=== Task prompt ===
Exact reproduction required: the lines below from the line with "The delta time represents" to the line with "Okay, then how", both ends included, and no others.

(Dataset records)

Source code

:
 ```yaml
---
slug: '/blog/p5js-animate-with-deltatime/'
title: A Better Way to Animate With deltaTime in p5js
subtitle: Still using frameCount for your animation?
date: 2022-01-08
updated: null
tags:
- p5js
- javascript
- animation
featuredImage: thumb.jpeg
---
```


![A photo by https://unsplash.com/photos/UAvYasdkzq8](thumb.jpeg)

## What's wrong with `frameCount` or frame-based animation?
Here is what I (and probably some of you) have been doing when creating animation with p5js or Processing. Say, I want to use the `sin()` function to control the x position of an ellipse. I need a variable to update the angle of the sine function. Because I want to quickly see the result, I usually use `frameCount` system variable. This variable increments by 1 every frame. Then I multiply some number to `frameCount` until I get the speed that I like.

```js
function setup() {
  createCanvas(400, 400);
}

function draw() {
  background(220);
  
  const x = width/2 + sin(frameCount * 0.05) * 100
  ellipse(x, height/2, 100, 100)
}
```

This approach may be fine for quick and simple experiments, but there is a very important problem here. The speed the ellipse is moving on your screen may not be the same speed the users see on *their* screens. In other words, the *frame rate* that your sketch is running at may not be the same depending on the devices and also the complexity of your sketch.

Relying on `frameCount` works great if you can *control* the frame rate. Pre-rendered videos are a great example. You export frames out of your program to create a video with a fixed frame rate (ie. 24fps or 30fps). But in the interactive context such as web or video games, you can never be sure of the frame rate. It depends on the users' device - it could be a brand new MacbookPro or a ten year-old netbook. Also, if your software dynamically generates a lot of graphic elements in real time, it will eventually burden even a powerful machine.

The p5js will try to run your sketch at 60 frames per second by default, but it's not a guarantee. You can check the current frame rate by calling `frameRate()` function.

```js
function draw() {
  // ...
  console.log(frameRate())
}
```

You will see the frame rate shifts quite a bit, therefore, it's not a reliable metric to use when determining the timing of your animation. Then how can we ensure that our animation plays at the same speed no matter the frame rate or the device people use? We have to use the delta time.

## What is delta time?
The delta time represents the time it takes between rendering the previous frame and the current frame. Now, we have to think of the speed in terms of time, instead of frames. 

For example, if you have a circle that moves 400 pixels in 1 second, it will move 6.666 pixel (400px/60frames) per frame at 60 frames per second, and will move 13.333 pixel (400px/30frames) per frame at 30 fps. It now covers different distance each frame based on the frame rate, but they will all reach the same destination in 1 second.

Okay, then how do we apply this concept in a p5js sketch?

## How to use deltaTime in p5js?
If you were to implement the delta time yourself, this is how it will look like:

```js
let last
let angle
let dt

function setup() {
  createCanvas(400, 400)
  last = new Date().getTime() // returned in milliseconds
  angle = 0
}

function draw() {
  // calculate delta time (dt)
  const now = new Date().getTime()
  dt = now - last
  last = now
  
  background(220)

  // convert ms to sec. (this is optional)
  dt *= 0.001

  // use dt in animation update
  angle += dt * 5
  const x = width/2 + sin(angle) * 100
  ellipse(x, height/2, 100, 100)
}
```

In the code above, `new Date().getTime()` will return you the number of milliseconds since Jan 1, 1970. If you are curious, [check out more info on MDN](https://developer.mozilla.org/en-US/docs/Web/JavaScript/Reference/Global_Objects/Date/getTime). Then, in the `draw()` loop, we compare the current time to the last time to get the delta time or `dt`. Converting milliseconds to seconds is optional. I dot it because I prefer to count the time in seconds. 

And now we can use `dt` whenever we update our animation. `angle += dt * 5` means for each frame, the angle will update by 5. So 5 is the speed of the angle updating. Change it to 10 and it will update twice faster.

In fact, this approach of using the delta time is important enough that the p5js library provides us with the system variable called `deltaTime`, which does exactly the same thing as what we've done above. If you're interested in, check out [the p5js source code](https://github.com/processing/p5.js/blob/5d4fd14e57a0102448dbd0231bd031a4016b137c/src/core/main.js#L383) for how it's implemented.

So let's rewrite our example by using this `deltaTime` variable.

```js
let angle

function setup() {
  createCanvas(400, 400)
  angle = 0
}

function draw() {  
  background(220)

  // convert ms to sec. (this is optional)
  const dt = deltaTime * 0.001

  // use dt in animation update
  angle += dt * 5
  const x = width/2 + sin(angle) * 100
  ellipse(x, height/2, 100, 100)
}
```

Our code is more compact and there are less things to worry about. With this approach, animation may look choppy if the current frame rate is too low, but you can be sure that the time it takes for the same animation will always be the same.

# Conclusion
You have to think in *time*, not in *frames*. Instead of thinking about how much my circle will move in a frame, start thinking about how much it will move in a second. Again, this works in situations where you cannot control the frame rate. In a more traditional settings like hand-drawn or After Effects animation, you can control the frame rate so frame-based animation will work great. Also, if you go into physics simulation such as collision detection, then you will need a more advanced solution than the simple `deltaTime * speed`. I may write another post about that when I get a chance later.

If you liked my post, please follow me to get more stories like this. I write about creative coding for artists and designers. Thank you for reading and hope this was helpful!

=== Solution for this task ===
The delta time represents the time it takes between rendering the previous frame and the current frame. Now, we have to think of the speed in terms of time, instead of frames. 

For example, if you have a circle that moves 400 pixels in 1 second, it will move 6.666 pixel (400px/60frames) per frame at 60 frames per second, and will move 13.333 pixel (400px/30frames) per frame at 30 fps. It now covers different distance each frame based on the frame rate, but they will all reach the same destination in 1 second.

Okay, then how do we apply this concept in a p5js sketch?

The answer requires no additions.